Print exactly the lines below between the line holding "Por exemplo, o Linux é reinstalado como Linux" and the line holding "- **Reinstalação entre", inclusive, and nothing more.

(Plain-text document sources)
######
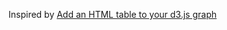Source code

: Inspired by [Add an HTML table to your d3.js graph](http://www.d3noob.org/2013/02/add-html-table-to-your-d3js-graph.html)
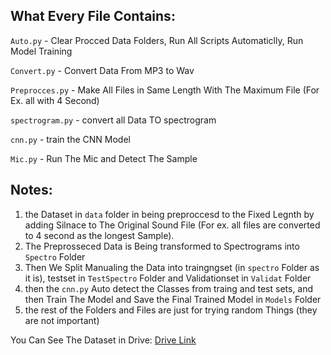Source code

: ## What Every File Contains:

`Auto.py` - Clear Procced Data Folders, Run All Scripts Automaticlly, Run Model Training

`Convert.py` - Convert Data From MP3 to Wav

`Preprocces.py` - Make All Files in Same Length With The Maximum File (For Ex. all with 4 Second)

`spectrogram.py` - convert all Data TO spectrogram

`cnn.py` - train the CNN Model

`Mic.py` - Run The Mic and Detect The Sample

## Notes:

1. the Dataset in `data` folder in being preproccesd to the Fixed Legnth by adding Silnace to The Original Sound File (For ex. all files are converted to 4 second as the longest Sample).
2. The Preprosseced Data is Being transformed to Spectrograms into `Spectro` Folder
3. Then We Split Manualing the Data into traingngset (in `spectro` Folder as it is), testset in `TestSpectro` Folder and Validationset in `Validat` Folder
4. then the `cnn.py` Auto detect the Classes from traing and test sets, and then Train The Model and Save the Final Trained Model in `Models` Folder
5. the rest of the Folders and Files are just for trying random Things (they are not important)

You Can See The Dataset in Drive: 
[Drive Link](https://drive.google.com/drive/folders/1WR7zvQTTnycdMmPV2PP4CaTFhawdiQp1?usp=sharing)
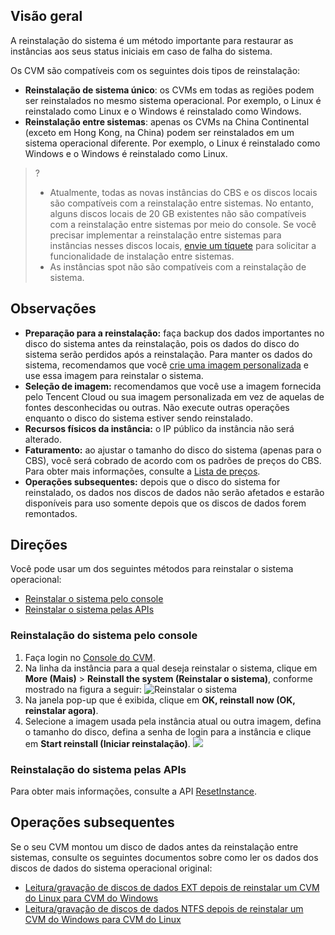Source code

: ## Visão geral

A reinstalação do sistema é um método importante para restaurar as instâncias aos seus status iniciais em caso de falha do sistema.

Os CVM são compatíveis com os seguintes dois tipos de reinstalação:
 - **Reinstalação de sistema único**: os CVMs em todas as regiões podem ser reinstalados no mesmo sistema operacional.
 Por exemplo, o Linux é reinstalado como Linux e o Windows é reinstalado como Windows. 
 - **Reinstalação entre sistemas**: apenas os CVMs na China Continental (exceto em Hong Kong, na China) podem ser reinstalados em um sistema operacional diferente.
 Por exemplo, o Linux é reinstalado como Windows e o Windows é reinstalado como Linux.
>? 
> - Atualmente, todas as novas instâncias do CBS e os discos locais são compatíveis com a reinstalação entre sistemas. No entanto, alguns discos locais de 20 GB existentes não são compatíveis com a reinstalação entre sistemas por meio do console. Se você precisar implementar a reinstalação entre sistemas para instâncias nesses discos locais, [envie um tíquete](https://console.cloud.tencent.com/workorder/category/create?level1_id=6&level2_id=7&level1_name=%E8%AE%A1%E7%AE%97%E4%B8%8E%E7%BD%91%E7%BB%9C&level2_name=%E4%BA%91%E6%9C%8D%E5%8A%A1%E5%99%A8%20CVM) para solicitar a funcionalidade de instalação entre sistemas.
> - As instâncias spot não são compatíveis com a reinstalação de sistema.

## Observações
 - **Preparação para a reinstalação:** faça backup dos dados importantes no disco do sistema antes da reinstalação, pois os dados do disco do sistema serão perdidos após a reinstalação. Para manter os dados do sistema, recomendamos que você [crie uma imagem personalizada](https://intl.cloud.tencent.com/document/product/213/4942) e use essa imagem para reinstalar o sistema.
 - **Seleção de imagem:** recomendamos que você use a imagem fornecida pelo Tencent Cloud ou sua imagem personalizada em vez de aquelas de fontes desconhecidas ou outras. Não execute outras operações enquanto o disco do sistema estiver sendo reinstalado.
 - **Recursos físicos da instância:** o IP público da instância não será alterado.
 - **Faturamento:** ao ajustar o tamanho do disco do sistema (apenas para o CBS), você será cobrado de acordo com os padrões de preços do CBS. Para obter mais informações, consulte a [Lista de preços](https://intl.cloud.tencent.com/document/product/213/2255).
 - **Operações subsequentes:** depois que o disco do sistema for reinstalado, os dados nos discos de dados não serão afetados e estarão disponíveis para uso somente depois que os discos de dados forem remontados.

## Direções

Você pode usar um dos seguintes métodos para reinstalar o sistema operacional:
- [Reinstalar o sistema pelo console](#consoleRestart)
- [Reinstalar o sistema pelas APIs](#apiRestart)

<span id="consoleRestart"></span>
### Reinstalação do sistema pelo console

1. Faça login no [Console do CVM](https://console.cloud.tencent.com/cvm/).
2. Na linha da instância para a qual deseja reinstalar o sistema, clique em **More (Mais)** > **Reinstall the system (Reinstalar o sistema)**, conforme mostrado na figura a seguir:
![Reinstalar o sistema](https://main.qcloudimg.com/raw/cf9c32f589a0243d84d6db0b92ccad2e.png)
3. Na janela pop-up que é exibida, clique em **OK, reinstall now (OK, reinstalar agora)**.
4. Selecione a imagem usada pela instância atual ou outra imagem, defina o tamanho do disco, defina a senha de login para a instância e clique em **Start reinstall (Iniciar reinstalação)**.
![](https://main.qcloudimg.com/raw/868508ad1ab1e1e2a60ea98d5d936a92.png)

<span id="apiRestart"></span>
### Reinstalação do sistema pelas APIs

Para obter mais informações, consulte a API [ResetInstance](https://intl.cloud.tencent.com/document/product/213/33242).

## Operações subsequentes
Se o seu CVM montou um disco de dados antes da reinstalação entre sistemas, consulte os seguintes documentos sobre como ler os dados dos discos de dados do sistema operacional original:
- [Leitura/gravação de discos de dados EXT depois de reinstalar um CVM do Linux para CVM do Windows](https://intl.cloud.tencent.com/document/product/213/3856)
- [Leitura/gravação de discos de dados NTFS depois de reinstalar um CVM do Windows para CVM do Linux](https://intl.cloud.tencent.com/document/product/213/3857)
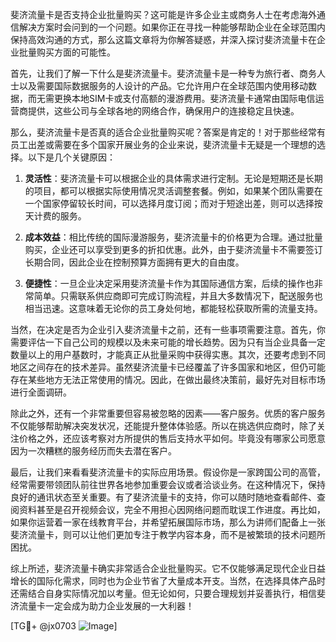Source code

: 斐济流量卡是否支持企业批量购买？这可能是许多企业主或商务人士在考虑海外通信解决方案时会问到的一个问题。如果你正在寻找一种能够帮助企业在全球范围内保持高效沟通的方式，那么这篇文章将为你解答疑惑，并深入探讨斐济流量卡在企业批量购买方面的可能性。

首先，让我们了解一下什么是斐济流量卡。斐济流量卡是一种专为旅行者、商务人士以及需要国际数据服务的人设计的产品。它允许用户在全球范围内使用移动数据，而无需更换本地SIM卡或支付高额的漫游费用。斐济流量卡通常由国际电信运营商提供，这些公司与全球各地的网络合作，确保用户的连接稳定且快速。

那么，斐济流量卡是否真的适合企业批量购买呢？答案是肯定的！对于那些经常有员工出差或需要在多个国家开展业务的企业来说，斐济流量卡无疑是一个理想的选择。以下是几个关键原因：

1. **灵活性**：斐济流量卡可以根据企业的具体需求进行定制。无论是短期还是长期的项目，都可以根据实际使用情况灵活调整套餐。例如，如果某个团队需要在一个国家停留较长时间，可以选择月度订阅；而对于短途出差，则可以选择按天计费的服务。

2. **成本效益**：相比传统的国际漫游服务，斐济流量卡的价格更为合理。通过批量购买，企业还可以享受到更多的折扣优惠。此外，由于斐济流量卡不需要签订长期合同，因此企业在控制预算方面拥有更大的自由度。

3. **便捷性**：一旦企业决定采用斐济流量卡作为其国际通信方案，后续的操作也非常简单。只需联系供应商即可完成订购流程，并且大多数情况下，配送服务也相当迅速。这意味着无论你的员工身处何地，都能轻松获取所需的流量支持。

当然，在决定是否为企业引入斐济流量卡之前，还有一些事项需要注意。首先，你需要评估一下自己公司的规模以及未来可能的增长趋势。因为只有当企业具备一定数量以上的用户基数时，才能真正从批量采购中获得实惠。其次，还要考虑到不同地区之间存在的技术差异。虽然斐济流量卡已经覆盖了许多国家和地区，但仍可能存在某些地方无法正常使用的情况。因此，在做出最终决策前，最好先对目标市场进行全面调研。

除此之外，还有一个非常重要但容易被忽略的因素——客户服务。优质的客户服务不仅能够帮助解决突发状况，还能提升整体体验感。所以在挑选供应商时，除了关注价格之外，还应该考察对方所提供的售后支持水平如何。毕竟没有哪家公司愿意因为一次糟糕的服务经历而失去潜在客户。

最后，让我们来看看斐济流量卡的实际应用场景。假设你是一家跨国公司的高管，经常需要带领团队前往世界各地参加重要会议或者洽谈业务。在这种情况下，保持良好的通讯状态至关重要。有了斐济流量卡的支持，你可以随时随地查看邮件、查阅资料甚至是召开视频会议，完全不用担心因网络问题而耽误工作进度。再比如，如果你运营着一家在线教育平台，并希望拓展国际市场，那么为讲师们配备上一张斐济流量卡，则可以让他们更加专注于教学内容本身，而不是被繁琐的技术问题所困扰。

综上所述，斐济流量卡确实非常适合企业批量购买。它不仅能够满足现代企业日益增长的国际化需求，同时也为企业节省了大量成本开支。当然，在选择具体产品时还需结合自身实际情况加以考量。但无论如何，只要合理规划并妥善执行，相信斐济流量卡一定会成为助力企业发展的一大利器！

[TG💪+ @jx0703 ![Image](https://github.com/user-attachments/assets/dbca1d08-cadb-493c-b0ec-ad6f7a83f270)]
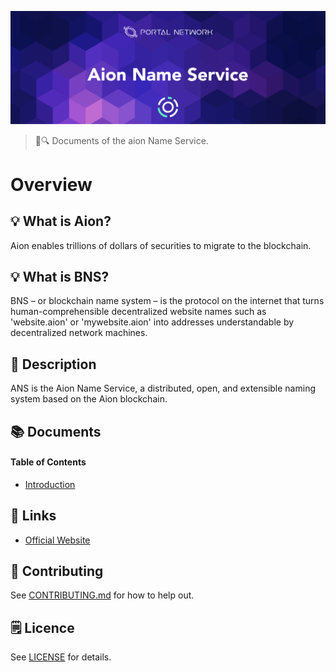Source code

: ![Aion Name Service](./assets/title.jpg)

> 📖🔍 Documents of the aion Name Service.

# Overview

## 💡 What is Aion?
Aion enables trillions of dollars of securities to migrate to the blockchain.

## 💡 What is BNS?
BNS – or blockchain name system – is the protocol on the internet that turns human-comprehensible decentralized website names such as 'website.aion' or 'mywebsite.aion' into addresses understandable by decentralized network machines.

## 📝 Description
ANS is the Aion Name Service, a distributed, open, and extensible naming system based on the Aion blockchain.

## 📚 Documents

#### Table of Contents
-  [Introduction](./docs/INTRODUCTION.md)

## 🔗 Links
- [Official Website](https://aion.network/)

## 📣 Contributing
See [CONTRIBUTING.md](./CONTRIBUTING.md) for how to help out.

## 🗒 Licence
See [LICENSE](./LICENSE) for details.
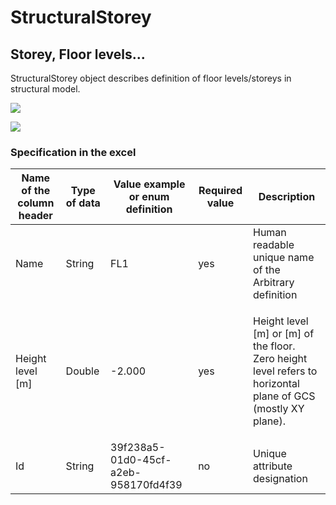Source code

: # StructuralStorey

## Storey, Floor levels...

StructuralStorey object describes definition of floor levels/storeys in structural model.

![](../.gitbook/assets/17\_structuralstorey\_1.png)

![](../.gitbook/assets/17\_structuralstorey\_2.png)

### Specification in the excel

| **Name of the column header** | **Type of data** | **Value example or enum definition** | **Required value** | **Description**                                                                                                        |
| ----------------------------- | ---------------- | ------------------------------------ | ------------------ | ---------------------------------------------------------------------------------------------------------------------- |
| Name                          | String           | FL1                                  | yes                | Human readable unique name of the Arbitrary definition                                                                 |
| Height level \[m]             | Double           | -2.000                               | yes                | <p>Height level [m] or [m] of the floor.<br>Zero height level refers to horizontal plane of GCS (mostly XY plane).</p> |
| Id                            | String           | 39f238a5-01d0-45cf-a2eb-958170fd4f39 | no                 | Unique attribute designation                                                                                           |
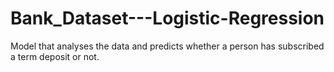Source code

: # Bank_Dataset---Logistic-Regression
Model that analyses the data and predicts whether a person has subscribed a term deposit or not.
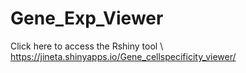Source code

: # Gene_Exp_Viewer
Click here to access the Rshiny tool
\\
https://jineta.shinyapps.io/Gene_cellspecificity_viewer/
######
SOLUTION FOR THIS TASK:
 Por exemplo, o Linux é reinstalado como Linux e o Windows é reinstalado como Windows. 
 - **Reinstalação entre sistemas**: apenas os CVMs na China Continental (exceto em Hong Kong, na China) podem ser reinstalados em um sistema operacional diferente.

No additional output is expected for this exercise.